In 2005, Senegalese farmers produced 60,000 metric tons of mangos valued at almost US$10 million, according to the Ministry of Agriculture. But flies helped cut short the planting season by a month, with the last mangos harvested by 15 August.

In a country where more than 25,000 are directly employed by the mango industry, fruit flies threaten not only fruit, but also livelihoods, said the business development advisor for the US-funded Economic Growth Program, Dr. Patrick Nugawela: “The mango industry has a wide spectrum of people depending on it, so mango flies affect everyone across the spectrum, from the producer to the exporter."

Starting in 2007, the program has worked with trade associations like Keur Mbir Ndao’s cooperative to fight back through a nationwide government led-Integrated Project to Control Fruit Flies.

In 2006 and 2007, producers had some relief with fruit fly interventions and the mangos lasted until the end of the rainy season in September. The extra month helped Senegalese farmers earn an extra US$5 million in mango money, according to export receipts.

In 2008, the Keur Mbir Ndao cooperative hired educators to show farmers that unkempt fields and rotting mangoes breed flies. They demonstrated how to attract the flies with things as simple as basil plants, and traps rigged with lady’s face cream or nutmeg- scents that attract the flies. They showed how neem oil, a natural vegetable oil, can control the flies.

Mangoes buffer price increases

Diakhate said the longer 2007 growing season helped some farmers in Keur Mbir Ndao buy an entire year’s worth of rice for their families at the end of the harvest: “If people didn’t have room to store the 50-kilo bags of rice, they would leave it at the store, and come by to pick up their rice supply monthly.”

Reflecting global price increases, the price of rice in Senegal has increased by 74 percent over the past two years, pushing members of some communities in the rice-dependent country into malnutrition, based on a July 2008 Ministry of Health report.

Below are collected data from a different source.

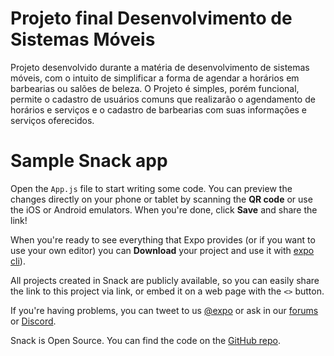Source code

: # Projeto final Desenvolvimento de Sistemas Móveis

Projeto desenvolvido durante a matéria de desenvolvimento de sistemas móveis, com o intuito de simplificar a forma de agendar a horários em barbearias ou salões de beleza.
O Projeto é simples, porém funcional, permite o cadastro de usuários comuns que realizarão o agendamento de horários e serviços e o cadastro de barbearias com suas informações e serviços oferecidos.

 

# Sample Snack app

Open the `App.js` file to start writing some code. You can preview the changes directly on your phone or tablet by scanning the **QR code** or use the iOS or Android emulators. When you're done, click **Save** and share the link!

When you're ready to see everything that Expo provides (or if you want to use your own editor) you can **Download** your project and use it with [expo cli](https://docs.expo.dev/get-started/installation/#expo-cli)).

All projects created in Snack are publicly available, so you can easily share the link to this project via link, or embed it on a web page with the `<>` button.

If you're having problems, you can tweet to us [@expo](https://twitter.com/expo) or ask in our [forums](https://forums.expo.dev/c/expo-dev-tools/61) or [Discord](https://chat.expo.dev/).

Snack is Open Source. You can find the code on the [GitHub repo](https://github.com/expo/snack).
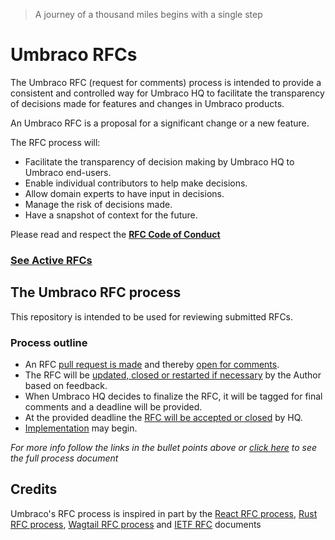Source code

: > A journey of a thousand miles begins with a single step

# Umbraco RFCs

The Umbraco RFC (request for comments) process is intended to provide a consistent and controlled way for Umbraco HQ to facilitate the transparency of decisions made for features and changes in Umbraco products.

An Umbraco RFC is a proposal for a significant change or a new feature. 

The RFC process will:

* Facilitate the transparency of decision making by Umbraco HQ to Umbraco end-users.
* Enable individual contributors to help make decisions.
* Allow domain experts to have input in decisions.
* Manage the risk of decisions made.
* Have a snapshot of context for the future.

Please read and respect the __[RFC Code of Conduct](https://github.com/umbraco/rfcs/blob/master/CODE_OF_CONDUCT.md)__

### [See Active RFCs](https://github.com/umbraco/rfcs/pulls)

## The Umbraco RFC process

This repository is intended to be used for reviewing submitted RFCs. 

### Process outline

* An RFC [pull request is made](RFC_CREATION.md) and thereby [open for comments](RFC_PROCESS.md#Reviewing).
* The RFC will be [updated, closed or restarted if necessary](RFC_PROCESS.md#Updating) by the Author based on feedback.
* When Umbraco HQ decides to finalize the RFC, it will be tagged for final comments and a deadline will be provided.
* At the provided deadline the [RFC will be accepted or closed](RFC_PROCESS.md#Acceptance) by HQ.
* [Implementation](RFC_PROCESS.md#Implementation) may begin.

_For more info follow the links in the bullet points above or [click here](RFC_PROCESS.md) to see the full process document_

## Credits

Umbraco's RFC process is inspired in part by the [React RFC process](https://github.com/reactjs/rfcs), [Rust RFC process](https://github.com/rust-lang/rfcs), [Wagtail RFC process](https://github.com/wagtail/rfcs) and [IETF RFC](https://www.ietf.org/standards/rfcs/) documents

So far in 2008, farmers surveyed by the cooperative in Keur Mbir Ndao report, on average, an almost 70 percent increase in income over last year. Even so, Diakhate said people are not able to buy a year’s worth of rice as before. “We can afford to stock up only a few months. It is just too expensive now.”

And as of 7 October, Diakhate is still counting on producing more mangos. “We expect this harvest to last one more week.”

But he recognises the battle has not been won yet. “Not all mango growers are engaged in the fight. We are still losing about 15 percent of our harvest. We need to stay vigilant. The flies are smart. We have learned just how quickly they reproduce.”

And vigilance takes money, said ICIPE’s Ekisi: “Investment in fruit fly control can be enormous…it has to be a continuous process.”